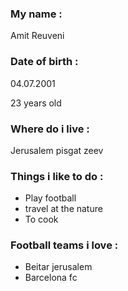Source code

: <!DOCTYPE html>
<html lang="en">
<head>
    <meta charset="UTF-8">
    <meta name="viewport" content="width=device-width, initial-scale=1.0">
    <title>Amit Story</title>
    <link rel="stylesheet" href="style.css">
</head>

<h3>My name :</h3> <p> Amit Reuveni</p>
<h3>Date of birth :</h3><p>04.07.2001</p>
<p> 23 years old</p>
<h3>Where do i live :</h3> <p>Jerusalem pisgat zeev</p>
<h3>Things i like to do :</h3>
<ul>
    <li>Play football</li>
    <li>travel at the nature </li>
    <li>To cook</li>
</ul>
<h3>Football teams i love : </h3>
<ul>
    <li>Beitar jerusalem</li>
    <li>Barcelona fc</li>
</ul>


</html>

» **EXERCISE OBJECTIVE**: How many lines of the data contain the word "Amit"? Answer with the number alone.

» **ANSWER**: 2